EXERCISE PROMPT - The response must consist of the lines below from the one with "<p>=== SUBSET BREAK ===</p>" through the one with "<h2>ITEM 1A. RISK FACTORS.</h2>", exactly as they appear and with both ends kept.

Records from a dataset

--------------------

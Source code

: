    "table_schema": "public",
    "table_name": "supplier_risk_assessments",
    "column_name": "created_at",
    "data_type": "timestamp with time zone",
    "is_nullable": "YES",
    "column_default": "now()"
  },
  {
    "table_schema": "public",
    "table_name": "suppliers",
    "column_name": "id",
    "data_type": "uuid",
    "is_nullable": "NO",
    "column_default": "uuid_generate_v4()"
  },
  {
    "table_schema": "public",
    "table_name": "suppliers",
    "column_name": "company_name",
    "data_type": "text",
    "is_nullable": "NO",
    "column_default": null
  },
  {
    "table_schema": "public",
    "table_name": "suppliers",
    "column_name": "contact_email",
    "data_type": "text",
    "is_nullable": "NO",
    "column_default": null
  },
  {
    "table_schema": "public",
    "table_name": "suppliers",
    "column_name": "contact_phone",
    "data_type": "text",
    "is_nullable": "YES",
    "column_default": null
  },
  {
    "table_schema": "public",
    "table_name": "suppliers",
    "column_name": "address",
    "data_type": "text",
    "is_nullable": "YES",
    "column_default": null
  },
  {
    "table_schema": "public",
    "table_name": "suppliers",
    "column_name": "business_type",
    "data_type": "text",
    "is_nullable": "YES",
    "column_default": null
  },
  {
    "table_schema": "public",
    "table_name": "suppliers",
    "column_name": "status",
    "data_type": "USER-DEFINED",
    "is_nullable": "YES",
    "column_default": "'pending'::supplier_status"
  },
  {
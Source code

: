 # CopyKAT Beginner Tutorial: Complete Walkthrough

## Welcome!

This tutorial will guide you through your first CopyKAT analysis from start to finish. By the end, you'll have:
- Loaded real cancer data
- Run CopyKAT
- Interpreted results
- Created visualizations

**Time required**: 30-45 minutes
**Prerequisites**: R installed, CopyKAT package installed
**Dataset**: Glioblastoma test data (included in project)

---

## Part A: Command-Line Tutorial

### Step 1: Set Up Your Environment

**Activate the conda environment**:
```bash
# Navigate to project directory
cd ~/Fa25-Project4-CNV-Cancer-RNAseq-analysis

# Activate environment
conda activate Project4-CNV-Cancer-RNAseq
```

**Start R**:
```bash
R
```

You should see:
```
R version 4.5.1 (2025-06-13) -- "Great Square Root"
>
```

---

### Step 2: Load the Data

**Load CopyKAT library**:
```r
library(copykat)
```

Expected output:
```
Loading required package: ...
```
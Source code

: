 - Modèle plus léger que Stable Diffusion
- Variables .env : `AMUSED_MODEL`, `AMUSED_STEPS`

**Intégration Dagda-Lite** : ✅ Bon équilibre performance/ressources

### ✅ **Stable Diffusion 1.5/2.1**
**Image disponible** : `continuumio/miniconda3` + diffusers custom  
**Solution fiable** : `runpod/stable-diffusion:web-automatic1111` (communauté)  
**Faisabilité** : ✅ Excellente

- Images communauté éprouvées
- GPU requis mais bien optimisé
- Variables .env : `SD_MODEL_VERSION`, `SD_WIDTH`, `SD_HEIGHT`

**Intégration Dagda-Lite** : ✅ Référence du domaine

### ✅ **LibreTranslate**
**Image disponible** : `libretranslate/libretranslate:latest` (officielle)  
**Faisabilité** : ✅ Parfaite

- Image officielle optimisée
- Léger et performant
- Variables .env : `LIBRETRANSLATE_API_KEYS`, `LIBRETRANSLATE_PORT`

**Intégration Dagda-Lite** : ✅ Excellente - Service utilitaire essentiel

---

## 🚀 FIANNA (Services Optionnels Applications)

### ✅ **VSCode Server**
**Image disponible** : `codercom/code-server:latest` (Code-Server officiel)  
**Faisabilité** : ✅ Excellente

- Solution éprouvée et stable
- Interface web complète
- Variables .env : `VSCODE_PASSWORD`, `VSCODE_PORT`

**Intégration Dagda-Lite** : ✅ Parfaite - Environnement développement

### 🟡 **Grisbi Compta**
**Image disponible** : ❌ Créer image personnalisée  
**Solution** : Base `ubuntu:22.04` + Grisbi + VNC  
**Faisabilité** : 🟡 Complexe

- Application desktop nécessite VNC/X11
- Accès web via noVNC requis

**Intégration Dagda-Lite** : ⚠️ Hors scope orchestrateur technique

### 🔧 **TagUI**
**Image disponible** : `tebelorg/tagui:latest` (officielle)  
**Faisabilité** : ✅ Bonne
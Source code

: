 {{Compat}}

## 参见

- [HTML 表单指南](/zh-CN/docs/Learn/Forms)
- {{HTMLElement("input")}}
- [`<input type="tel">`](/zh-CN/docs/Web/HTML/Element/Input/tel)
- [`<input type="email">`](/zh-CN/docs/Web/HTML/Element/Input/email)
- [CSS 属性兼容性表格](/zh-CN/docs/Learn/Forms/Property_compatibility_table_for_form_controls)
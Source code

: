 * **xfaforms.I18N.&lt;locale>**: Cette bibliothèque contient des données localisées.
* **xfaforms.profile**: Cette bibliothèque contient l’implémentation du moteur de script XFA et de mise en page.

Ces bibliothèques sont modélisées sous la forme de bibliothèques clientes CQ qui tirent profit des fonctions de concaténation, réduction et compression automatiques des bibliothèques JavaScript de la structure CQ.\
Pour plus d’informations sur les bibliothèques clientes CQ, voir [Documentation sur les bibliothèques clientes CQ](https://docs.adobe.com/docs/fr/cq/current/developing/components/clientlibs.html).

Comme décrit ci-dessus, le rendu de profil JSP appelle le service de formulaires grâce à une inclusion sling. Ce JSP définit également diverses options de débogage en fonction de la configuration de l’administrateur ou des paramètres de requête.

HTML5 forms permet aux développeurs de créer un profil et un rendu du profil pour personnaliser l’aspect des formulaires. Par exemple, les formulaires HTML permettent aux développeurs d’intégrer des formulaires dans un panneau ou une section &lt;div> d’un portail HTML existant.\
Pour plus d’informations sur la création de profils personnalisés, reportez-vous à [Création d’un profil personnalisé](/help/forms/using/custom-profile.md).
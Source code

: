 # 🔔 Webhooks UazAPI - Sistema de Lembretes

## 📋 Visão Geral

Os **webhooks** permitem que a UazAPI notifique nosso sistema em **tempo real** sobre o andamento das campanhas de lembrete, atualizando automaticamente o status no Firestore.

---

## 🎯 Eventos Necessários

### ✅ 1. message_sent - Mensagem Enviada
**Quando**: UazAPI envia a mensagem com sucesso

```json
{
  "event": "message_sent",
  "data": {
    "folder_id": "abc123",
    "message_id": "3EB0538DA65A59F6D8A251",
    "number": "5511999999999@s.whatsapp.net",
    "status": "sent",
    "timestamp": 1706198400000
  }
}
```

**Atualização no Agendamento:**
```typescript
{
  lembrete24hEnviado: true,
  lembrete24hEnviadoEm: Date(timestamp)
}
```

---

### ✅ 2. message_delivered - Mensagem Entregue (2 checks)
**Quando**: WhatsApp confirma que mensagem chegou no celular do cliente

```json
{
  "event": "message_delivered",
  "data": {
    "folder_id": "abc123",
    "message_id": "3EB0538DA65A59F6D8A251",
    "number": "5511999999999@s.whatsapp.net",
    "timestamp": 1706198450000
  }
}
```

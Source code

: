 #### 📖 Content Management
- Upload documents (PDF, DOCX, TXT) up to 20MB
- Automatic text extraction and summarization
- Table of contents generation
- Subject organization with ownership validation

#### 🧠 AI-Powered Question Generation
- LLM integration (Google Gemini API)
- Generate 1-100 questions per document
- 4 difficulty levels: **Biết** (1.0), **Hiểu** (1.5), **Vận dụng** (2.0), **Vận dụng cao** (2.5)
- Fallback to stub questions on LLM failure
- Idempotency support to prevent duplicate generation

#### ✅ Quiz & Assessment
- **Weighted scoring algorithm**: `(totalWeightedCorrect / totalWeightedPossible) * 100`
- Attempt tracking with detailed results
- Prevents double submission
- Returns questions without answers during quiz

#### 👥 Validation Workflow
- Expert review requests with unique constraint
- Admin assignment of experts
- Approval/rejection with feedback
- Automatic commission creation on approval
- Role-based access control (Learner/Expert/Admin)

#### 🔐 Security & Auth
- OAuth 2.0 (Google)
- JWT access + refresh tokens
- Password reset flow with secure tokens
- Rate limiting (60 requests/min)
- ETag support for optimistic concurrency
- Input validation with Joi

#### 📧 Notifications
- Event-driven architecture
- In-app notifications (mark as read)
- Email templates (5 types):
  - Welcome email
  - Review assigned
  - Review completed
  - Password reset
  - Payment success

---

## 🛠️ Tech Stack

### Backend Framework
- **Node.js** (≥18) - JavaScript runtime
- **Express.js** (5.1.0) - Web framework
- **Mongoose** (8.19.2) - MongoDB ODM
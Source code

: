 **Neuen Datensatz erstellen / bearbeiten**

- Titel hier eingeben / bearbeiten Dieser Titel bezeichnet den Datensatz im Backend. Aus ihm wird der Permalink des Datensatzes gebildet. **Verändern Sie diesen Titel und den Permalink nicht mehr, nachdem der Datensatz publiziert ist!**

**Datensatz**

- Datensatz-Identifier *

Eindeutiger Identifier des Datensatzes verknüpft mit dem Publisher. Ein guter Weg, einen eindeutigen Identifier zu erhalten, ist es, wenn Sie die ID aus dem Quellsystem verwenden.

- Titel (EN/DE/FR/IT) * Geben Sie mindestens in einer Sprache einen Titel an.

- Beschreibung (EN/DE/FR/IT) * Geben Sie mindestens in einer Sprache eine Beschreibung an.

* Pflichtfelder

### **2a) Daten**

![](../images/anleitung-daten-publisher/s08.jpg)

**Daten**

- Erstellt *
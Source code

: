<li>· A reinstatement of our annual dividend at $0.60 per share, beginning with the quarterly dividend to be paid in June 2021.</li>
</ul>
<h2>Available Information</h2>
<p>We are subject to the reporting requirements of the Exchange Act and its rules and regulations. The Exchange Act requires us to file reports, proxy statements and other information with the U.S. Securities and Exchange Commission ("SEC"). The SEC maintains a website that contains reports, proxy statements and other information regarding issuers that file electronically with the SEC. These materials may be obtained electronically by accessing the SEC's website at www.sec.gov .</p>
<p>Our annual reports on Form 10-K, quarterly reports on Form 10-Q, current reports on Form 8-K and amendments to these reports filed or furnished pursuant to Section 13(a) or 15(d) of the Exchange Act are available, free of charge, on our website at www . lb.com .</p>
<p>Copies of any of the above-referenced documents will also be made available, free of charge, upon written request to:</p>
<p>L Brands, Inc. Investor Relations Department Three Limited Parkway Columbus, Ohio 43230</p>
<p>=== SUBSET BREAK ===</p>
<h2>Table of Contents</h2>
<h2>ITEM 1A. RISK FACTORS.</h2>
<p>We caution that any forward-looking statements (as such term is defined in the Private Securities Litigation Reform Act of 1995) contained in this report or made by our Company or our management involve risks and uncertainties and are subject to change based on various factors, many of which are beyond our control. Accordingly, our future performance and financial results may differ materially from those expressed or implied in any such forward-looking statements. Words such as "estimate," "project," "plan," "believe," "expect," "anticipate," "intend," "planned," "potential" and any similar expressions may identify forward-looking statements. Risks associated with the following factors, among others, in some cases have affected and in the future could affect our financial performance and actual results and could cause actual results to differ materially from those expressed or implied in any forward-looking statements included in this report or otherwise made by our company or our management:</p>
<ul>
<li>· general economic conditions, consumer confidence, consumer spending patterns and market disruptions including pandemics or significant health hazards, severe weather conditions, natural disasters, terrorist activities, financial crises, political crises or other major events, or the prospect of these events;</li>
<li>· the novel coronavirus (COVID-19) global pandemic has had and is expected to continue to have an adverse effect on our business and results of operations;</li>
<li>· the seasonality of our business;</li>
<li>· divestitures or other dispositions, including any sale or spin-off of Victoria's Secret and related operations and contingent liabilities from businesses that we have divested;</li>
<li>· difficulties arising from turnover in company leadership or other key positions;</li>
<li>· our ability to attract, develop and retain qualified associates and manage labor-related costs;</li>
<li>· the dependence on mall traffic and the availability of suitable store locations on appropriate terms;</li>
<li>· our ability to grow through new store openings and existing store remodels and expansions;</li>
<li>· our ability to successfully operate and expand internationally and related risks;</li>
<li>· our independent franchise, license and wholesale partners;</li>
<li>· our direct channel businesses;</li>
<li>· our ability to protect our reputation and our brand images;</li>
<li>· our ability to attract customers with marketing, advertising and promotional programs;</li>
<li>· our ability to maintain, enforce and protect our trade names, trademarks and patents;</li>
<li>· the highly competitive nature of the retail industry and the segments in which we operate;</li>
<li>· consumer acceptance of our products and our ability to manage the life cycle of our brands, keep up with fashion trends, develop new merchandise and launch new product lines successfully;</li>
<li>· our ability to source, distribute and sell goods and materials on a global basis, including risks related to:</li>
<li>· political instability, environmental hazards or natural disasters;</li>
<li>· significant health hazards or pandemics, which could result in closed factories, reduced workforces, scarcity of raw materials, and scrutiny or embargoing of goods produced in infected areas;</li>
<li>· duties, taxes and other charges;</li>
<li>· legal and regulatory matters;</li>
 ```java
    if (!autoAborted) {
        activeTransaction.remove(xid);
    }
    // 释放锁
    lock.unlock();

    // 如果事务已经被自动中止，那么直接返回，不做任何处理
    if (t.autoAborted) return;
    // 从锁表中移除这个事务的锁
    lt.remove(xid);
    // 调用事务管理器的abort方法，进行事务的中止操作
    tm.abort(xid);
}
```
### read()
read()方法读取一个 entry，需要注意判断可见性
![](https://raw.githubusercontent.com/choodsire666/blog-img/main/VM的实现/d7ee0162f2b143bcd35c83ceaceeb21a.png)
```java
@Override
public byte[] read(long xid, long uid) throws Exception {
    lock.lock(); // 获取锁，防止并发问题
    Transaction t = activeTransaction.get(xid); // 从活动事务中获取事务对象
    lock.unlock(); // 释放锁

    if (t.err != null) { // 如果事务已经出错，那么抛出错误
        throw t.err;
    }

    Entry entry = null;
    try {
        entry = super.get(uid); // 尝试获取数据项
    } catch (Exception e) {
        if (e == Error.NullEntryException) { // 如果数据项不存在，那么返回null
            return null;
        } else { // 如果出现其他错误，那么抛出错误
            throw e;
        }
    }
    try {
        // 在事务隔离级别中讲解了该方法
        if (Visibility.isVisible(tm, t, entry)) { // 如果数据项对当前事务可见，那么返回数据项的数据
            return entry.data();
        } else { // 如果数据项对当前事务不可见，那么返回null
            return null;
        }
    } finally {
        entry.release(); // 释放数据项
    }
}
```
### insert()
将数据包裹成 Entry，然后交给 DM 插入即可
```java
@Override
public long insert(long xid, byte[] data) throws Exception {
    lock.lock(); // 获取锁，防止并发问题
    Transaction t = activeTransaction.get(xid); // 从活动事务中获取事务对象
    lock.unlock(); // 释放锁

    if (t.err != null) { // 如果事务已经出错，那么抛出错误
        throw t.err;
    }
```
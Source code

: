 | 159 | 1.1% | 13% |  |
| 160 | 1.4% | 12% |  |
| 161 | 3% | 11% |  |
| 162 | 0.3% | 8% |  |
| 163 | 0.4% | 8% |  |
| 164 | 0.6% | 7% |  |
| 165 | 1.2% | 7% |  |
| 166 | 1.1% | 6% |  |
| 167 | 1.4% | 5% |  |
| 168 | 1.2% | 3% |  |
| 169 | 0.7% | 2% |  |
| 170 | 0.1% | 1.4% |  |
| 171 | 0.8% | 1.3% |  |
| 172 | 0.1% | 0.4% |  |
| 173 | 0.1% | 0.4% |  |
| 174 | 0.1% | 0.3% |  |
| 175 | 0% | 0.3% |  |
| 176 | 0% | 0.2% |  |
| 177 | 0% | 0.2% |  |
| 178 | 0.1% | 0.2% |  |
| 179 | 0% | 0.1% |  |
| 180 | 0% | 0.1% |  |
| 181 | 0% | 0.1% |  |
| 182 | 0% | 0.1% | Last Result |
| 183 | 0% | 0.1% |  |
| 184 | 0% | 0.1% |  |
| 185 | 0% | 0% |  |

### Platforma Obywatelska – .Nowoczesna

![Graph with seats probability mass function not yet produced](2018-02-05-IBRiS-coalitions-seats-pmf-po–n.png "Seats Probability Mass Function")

--------------------

RESULT -
<p>=== SUBSET BREAK ===</p>
<h2>Table of Contents</h2>
<h2>ITEM 1A. RISK FACTORS.</h2>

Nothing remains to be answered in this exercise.